- _Try it_:
Would you restate each line of the data below word for word, without its pictures?

(Dataset excerpts)
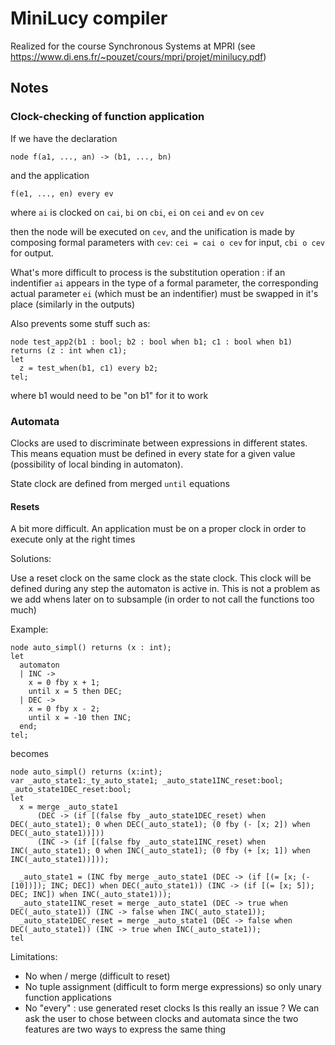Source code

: # MiniLucy compiler

Realized for the course Synchronous Systems at MPRI (see https://www.di.ens.fr/~pouzet/cours/mpri/projet/minilucy.pdf)

## Notes

### Clock-checking of function application

If we have the declaration 

`node f(a1, ..., an) -> (b1, ..., bn)`

and the application

`f(e1, ..., en) every ev`

where `ai` is clocked on `cai`, `bi` on `cbi`, `ei` on `cei` and `ev` on `cev`

then the node will be executed on `cev`, and the unification is made by composing formal parameters with `cev`: `cei = cai o cev` for input, `cbi o cev` for output.

What's more difficult to process is the substitution operation : if an indentifier `ai` appears in the type of a formal parameter, the corresponding actual parameter `ei` (which must be an indentifier) must be swapped in it's place (similarly in the outputs)

Also prevents some stuff such as:
```
node test_app2(b1 : bool; b2 : bool when b1; c1 : bool when b1) returns (z : int when c1);
let
  z = test_when(b1, c1) every b2;
tel;
```
where b1 would need to be "on b1" for it to work

### Automata

Clocks are used to discriminate between expressions in different states.
This means equation must be defined in every state for a given value (possibility of local binding in automaton).

State clock are defined from merged `until` equations

#### Resets

A bit more difficult. An application must be on a proper clock in order to execute only at the right times

Solutions:

Use a reset clock on the same clock as the state clock. This clock will be defined during any step the automaton is active in. This is not a problem as we add whens later on to subsample (in order to not call the functions too much)

Example:
```
node auto_simpl() returns (x : int);
let
  automaton
  | INC ->
    x = 0 fby x + 1;
    until x = 5 then DEC;
  | DEC ->
    x = 0 fby x - 2;
    until x = -10 then INC;
  end;
tel;
```

becomes 

```
node auto_simpl() returns (x:int);
var _auto_state1:_ty_auto_state1; _auto_state1INC_reset:bool; _auto_state1DEC_reset:bool;
let
  x = merge _auto_state1 
      (DEC -> (if [(false fby _auto_state1DEC_reset) when DEC(_auto_state1); 0 when DEC(_auto_state1); (0 fby (- [x; 2]) when DEC(_auto_state1))])) 
      (INC -> (if [(false fby _auto_state1INC_reset) when INC(_auto_state1); 0 when INC(_auto_state1); (0 fby (+ [x; 1]) when INC(_auto_state1))]));

  _auto_state1 = (INC fby merge _auto_state1 (DEC -> (if [(= [x; (- [10])]); INC; DEC]) when DEC(_auto_state1)) (INC -> (if [(= [x; 5]); DEC; INC]) when INC(_auto_state1)));
  _auto_state1INC_reset = merge _auto_state1 (DEC -> true when DEC(_auto_state1)) (INC -> false when INC(_auto_state1));
  _auto_state1DEC_reset = merge _auto_state1 (DEC -> false when DEC(_auto_state1)) (INC -> true when INC(_auto_state1));
tel
```

Limitations:
* No when / merge (difficult to reset)
* No tuple assignment (difficult to form merge expressions) so only unary function applications
* No "every" : use generated reset clocks
Is this really an issue ? We can ask the user to chose between clocks and automata since the two features are two ways to express the same thing
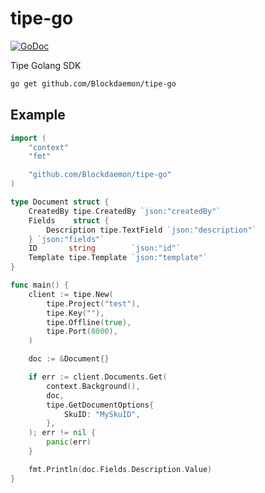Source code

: # tipe-go

[![GoDoc](https://godoc.org/github.com/Blockdaemon/tipe-go?status.svg)](https://godoc.org/github.com/Blockdaemon/tipe-go)

Tipe Golang SDK

```bash
go get github.com/Blockdaemon/tipe-go
```

## Example

```go
import (
	"context"
	"fmt"

	"github.com/Blockdaemon/tipe-go"
)

type Document struct {
	CreatedBy tipe.CreatedBy `json:"createdBy"`
	Fields    struct {
		Description tipe.TextField `json:"description"`
	} `json:"fields"`
	ID       string        `json:"id"`
	Template tipe.Template `json:"template"`
}

func main() {
	client := tipe.New(
		tipe.Project("test"),
		tipe.Key(""),
		tipe.Offline(true),
		tipe.Port(8000),
	)

	doc := &Document{}

	if err := client.Documents.Get(
		context.Background(),
		doc,
		tipe.GetDocumentOptions{
			SkuID: "MySkuID",
		},
	); err != nil {
		panic(err)
	}

	fmt.Println(doc.Fields.Description.Value)
}
```
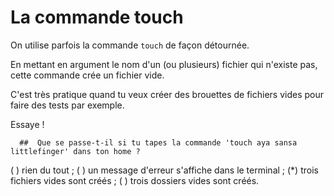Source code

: # La commande touch

On utilise parfois la commande `touch` de façon détournée.

En mettant en argument le nom d'un (ou plusieurs) fichier qui n'existe pas, cette commande crée un fichier vide.

C'est très pratique quand tu veux créer des brouettes de fichiers vides pour faire des tests par exemple.

Essaye !


```{quizdown} 
  ##  Que se passe-t-il si tu tapes la commande 'touch aya sansa littlefinger' dans ton home ? 
```
( ) rien du tout ;
( ) un message d'erreur s'affiche dans le terminal ;
(*) trois fichiers vides sont créés ;
( ) trois dossiers vides sont créés.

- _Your response_:
Source code

: # MiniLucy compiler

Realized for the course Synchronous Systems at MPRI (see https://www.di.ens.fr/~pouzet/cours/mpri/projet/minilucy.pdf)

## Notes

### Clock-checking of function application

If we have the declaration 

`node f(a1, ..., an) -> (b1, ..., bn)`

and the application

`f(e1, ..., en) every ev`

where `ai` is clocked on `cai`, `bi` on `cbi`, `ei` on `cei` and `ev` on `cev`

then the node will be executed on `cev`, and the unification is made by composing formal parameters with `cev`: `cei = cai o cev` for input, `cbi o cev` for output.

What's more difficult to process is the substitution operation : if an indentifier `ai` appears in the type of a formal parameter, the corresponding actual parameter `ei` (which must be an indentifier) must be swapped in it's place (similarly in the outputs)

Also prevents some stuff such as:
```
node test_app2(b1 : bool; b2 : bool when b1; c1 : bool when b1) returns (z : int when c1);
let
  z = test_when(b1, c1) every b2;
tel;
```
where b1 would need to be "on b1" for it to work

### Automata

Clocks are used to discriminate between expressions in different states.
This means equation must be defined in every state for a given value (possibility of local binding in automaton).

State clock are defined from merged `until` equations

#### Resets

A bit more difficult. An application must be on a proper clock in order to execute only at the right times

Solutions:

Use a reset clock on the same clock as the state clock. This clock will be defined during any step the automaton is active in. This is not a problem as we add whens later on to subsample (in order to not call the functions too much)

Example:
```
node auto_simpl() returns (x : int);
let
  automaton
  | INC ->
    x = 0 fby x + 1;
    until x = 5 then DEC;
  | DEC ->
    x = 0 fby x - 2;
    until x = -10 then INC;
  end;
tel;
```

becomes 

```
node auto_simpl() returns (x:int);
var _auto_state1:_ty_auto_state1; _auto_state1INC_reset:bool; _auto_state1DEC_reset:bool;
let
  x = merge _auto_state1 
      (DEC -> (if [(false fby _auto_state1DEC_reset) when DEC(_auto_state1); 0 when DEC(_auto_state1); (0 fby (- [x; 2]) when DEC(_auto_state1))])) 
      (INC -> (if [(false fby _auto_state1INC_reset) when INC(_auto_state1); 0 when INC(_auto_state1); (0 fby (+ [x; 1]) when INC(_auto_state1))]));

  _auto_state1 = (INC fby merge _auto_state1 (DEC -> (if [(= [x; (- [10])]); INC; DEC]) when DEC(_auto_state1)) (INC -> (if [(= [x; 5]); DEC; INC]) when INC(_auto_state1)));
  _auto_state1INC_reset = merge _auto_state1 (DEC -> true when DEC(_auto_state1)) (INC -> false when INC(_auto_state1));
  _auto_state1DEC_reset = merge _auto_state1 (DEC -> false when DEC(_auto_state1)) (INC -> true when INC(_auto_state1));
tel
```

Limitations:
* No when / merge (difficult to reset)
* No tuple assignment (difficult to form merge expressions) so only unary function applications
* No "every" : use generated reset clocks
Is this really an issue ? We can ask the user to chose between clocks and automata since the two features are two ways to express the same thing
Source code

: # tipe-go

[![GoDoc](https://godoc.org/github.com/Blockdaemon/tipe-go?status.svg)](https://godoc.org/github.com/Blockdaemon/tipe-go)

Tipe Golang SDK

```bash
go get github.com/Blockdaemon/tipe-go
```

## Example

```go
import (
	"context"
	"fmt"

	"github.com/Blockdaemon/tipe-go"
)

type Document struct {
	CreatedBy tipe.CreatedBy `json:"createdBy"`
	Fields    struct {
		Description tipe.TextField `json:"description"`
	} `json:"fields"`
	ID       string        `json:"id"`
	Template tipe.Template `json:"template"`
}

func main() {
	client := tipe.New(
		tipe.Project("test"),
		tipe.Key(""),
		tipe.Offline(true),
		tipe.Port(8000),
	)

	doc := &Document{}

	if err := client.Documents.Get(
		context.Background(),
		doc,
		tipe.GetDocumentOptions{
			SkuID: "MySkuID",
		},
	); err != nil {
		panic(err)
	}

	fmt.Println(doc.Fields.Description.Value)
}
```
Source code

: # La commande touch

On utilise parfois la commande `touch` de façon détournée.

En mettant en argument le nom d'un (ou plusieurs) fichier qui n'existe pas, cette commande crée un fichier vide.

C'est très pratique quand tu veux créer des brouettes de fichiers vides pour faire des tests par exemple.

Essaye !


```{quizdown} 
  ##  Que se passe-t-il si tu tapes la commande 'touch aya sansa littlefinger' dans ton home ? 
```
( ) rien du tout ;
( ) un message d'erreur s'affiche dans le terminal ;
(*) trois fichiers vides sont créés ;
( ) trois dossiers vides sont créés.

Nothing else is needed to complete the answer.